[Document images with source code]
★ ★ ★ ★ ★

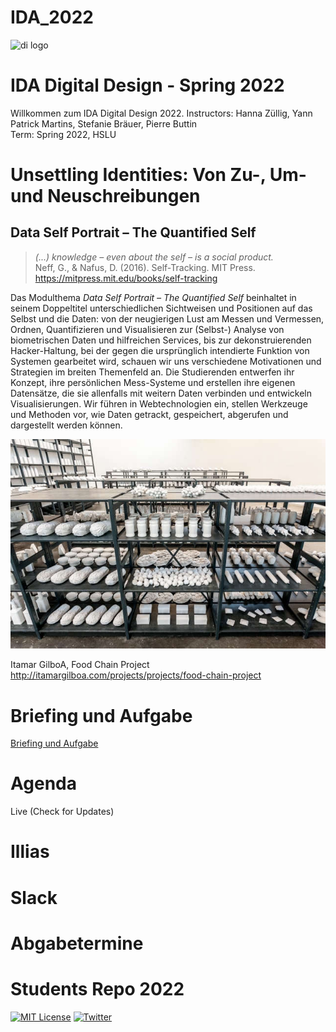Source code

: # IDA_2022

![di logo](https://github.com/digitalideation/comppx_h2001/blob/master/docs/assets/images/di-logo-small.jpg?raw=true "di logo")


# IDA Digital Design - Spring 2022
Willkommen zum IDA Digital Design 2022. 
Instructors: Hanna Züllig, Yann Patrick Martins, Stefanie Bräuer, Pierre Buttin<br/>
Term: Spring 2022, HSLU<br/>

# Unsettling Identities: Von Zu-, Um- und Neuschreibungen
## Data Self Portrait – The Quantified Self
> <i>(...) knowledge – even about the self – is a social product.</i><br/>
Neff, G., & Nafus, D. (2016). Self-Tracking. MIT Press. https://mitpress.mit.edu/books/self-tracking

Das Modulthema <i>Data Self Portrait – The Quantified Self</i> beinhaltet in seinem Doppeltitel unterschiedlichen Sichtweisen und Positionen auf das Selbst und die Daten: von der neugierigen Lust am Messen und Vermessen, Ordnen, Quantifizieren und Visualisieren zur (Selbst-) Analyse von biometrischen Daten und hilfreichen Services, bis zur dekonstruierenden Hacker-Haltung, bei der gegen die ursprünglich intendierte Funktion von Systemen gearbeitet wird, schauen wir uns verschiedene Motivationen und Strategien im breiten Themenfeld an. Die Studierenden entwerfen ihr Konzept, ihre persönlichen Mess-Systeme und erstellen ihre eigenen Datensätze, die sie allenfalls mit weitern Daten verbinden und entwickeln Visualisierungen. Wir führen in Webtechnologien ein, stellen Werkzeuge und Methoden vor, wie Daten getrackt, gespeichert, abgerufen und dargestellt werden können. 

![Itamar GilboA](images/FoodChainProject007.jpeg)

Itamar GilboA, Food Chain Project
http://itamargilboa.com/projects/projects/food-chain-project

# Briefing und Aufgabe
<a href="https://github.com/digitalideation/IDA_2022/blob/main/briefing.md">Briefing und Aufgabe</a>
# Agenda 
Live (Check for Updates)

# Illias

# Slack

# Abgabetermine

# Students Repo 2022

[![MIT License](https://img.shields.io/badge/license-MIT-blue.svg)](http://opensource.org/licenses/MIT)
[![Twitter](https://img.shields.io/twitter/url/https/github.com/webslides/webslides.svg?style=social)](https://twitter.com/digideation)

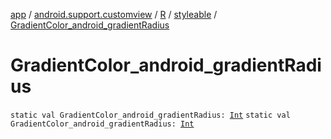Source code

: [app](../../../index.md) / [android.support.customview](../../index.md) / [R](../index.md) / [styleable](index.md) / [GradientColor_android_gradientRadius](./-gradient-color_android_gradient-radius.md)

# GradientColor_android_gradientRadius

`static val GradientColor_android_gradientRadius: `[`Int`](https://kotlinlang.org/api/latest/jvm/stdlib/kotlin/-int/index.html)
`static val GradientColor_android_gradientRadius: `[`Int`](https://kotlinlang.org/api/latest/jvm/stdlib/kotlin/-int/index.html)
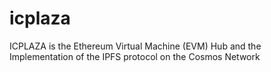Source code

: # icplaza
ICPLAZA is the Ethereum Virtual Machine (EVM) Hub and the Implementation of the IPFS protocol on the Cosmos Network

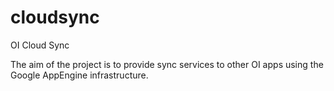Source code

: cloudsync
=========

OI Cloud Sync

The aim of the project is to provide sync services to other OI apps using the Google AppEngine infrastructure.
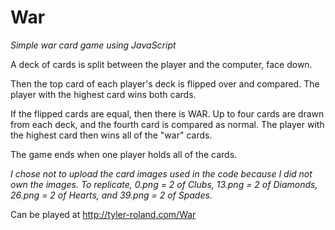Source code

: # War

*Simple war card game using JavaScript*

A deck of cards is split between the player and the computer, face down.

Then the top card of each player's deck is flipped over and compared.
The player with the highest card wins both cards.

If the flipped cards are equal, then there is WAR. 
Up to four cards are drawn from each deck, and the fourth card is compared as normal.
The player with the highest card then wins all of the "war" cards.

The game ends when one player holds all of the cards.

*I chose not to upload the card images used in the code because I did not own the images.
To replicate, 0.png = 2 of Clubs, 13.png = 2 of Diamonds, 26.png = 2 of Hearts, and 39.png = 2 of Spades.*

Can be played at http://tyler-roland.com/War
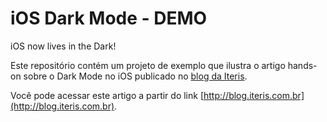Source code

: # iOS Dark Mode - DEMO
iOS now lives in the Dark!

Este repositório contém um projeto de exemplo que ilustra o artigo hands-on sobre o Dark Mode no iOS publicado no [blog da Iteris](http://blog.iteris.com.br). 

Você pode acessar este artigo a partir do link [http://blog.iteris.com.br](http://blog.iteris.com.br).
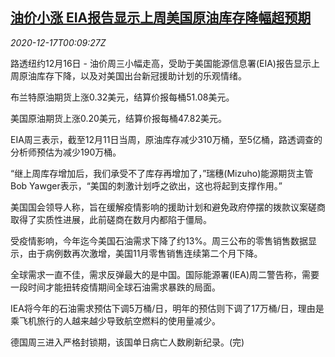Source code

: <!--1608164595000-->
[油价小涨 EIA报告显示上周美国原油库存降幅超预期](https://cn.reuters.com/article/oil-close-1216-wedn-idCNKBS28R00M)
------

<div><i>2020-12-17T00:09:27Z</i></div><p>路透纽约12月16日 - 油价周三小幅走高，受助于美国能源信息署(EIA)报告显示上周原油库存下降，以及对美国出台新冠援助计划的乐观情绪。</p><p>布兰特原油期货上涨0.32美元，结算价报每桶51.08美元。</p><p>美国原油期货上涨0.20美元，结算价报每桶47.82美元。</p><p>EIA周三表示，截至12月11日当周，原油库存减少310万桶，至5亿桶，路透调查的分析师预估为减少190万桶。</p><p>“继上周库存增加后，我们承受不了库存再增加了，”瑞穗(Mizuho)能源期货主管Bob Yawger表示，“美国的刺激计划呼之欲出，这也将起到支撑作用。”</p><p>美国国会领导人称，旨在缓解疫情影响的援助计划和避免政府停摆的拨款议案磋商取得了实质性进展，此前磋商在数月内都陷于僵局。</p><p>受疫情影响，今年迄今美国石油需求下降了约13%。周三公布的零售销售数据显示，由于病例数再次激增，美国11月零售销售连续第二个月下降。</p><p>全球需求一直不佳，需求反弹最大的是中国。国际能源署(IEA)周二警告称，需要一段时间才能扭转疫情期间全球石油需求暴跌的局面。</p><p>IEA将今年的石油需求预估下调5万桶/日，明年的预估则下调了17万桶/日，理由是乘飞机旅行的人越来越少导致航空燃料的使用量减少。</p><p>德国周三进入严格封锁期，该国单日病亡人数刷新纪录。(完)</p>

★ ★ ★ ★ ★

WORK TO BE COMPLETED
Output the lines, exactly: the first line of the entries above, every line after it, and the line with "# Unsettling Identities: Von" as the last. No pictures.

SOLUTION
Source code

: # IDA_2022

![di logo](https://github.com/digitalideation/comppx_h2001/blob/master/docs/assets/images/di-logo-small.jpg?raw=true "di logo")


# IDA Digital Design - Spring 2022
Willkommen zum IDA Digital Design 2022. 
Instructors: Hanna Züllig, Yann Patrick Martins, Stefanie Bräuer, Pierre Buttin<br/>
Term: Spring 2022, HSLU<br/>

# Unsettling Identities: Von Zu-, Um- und Neuschreibungen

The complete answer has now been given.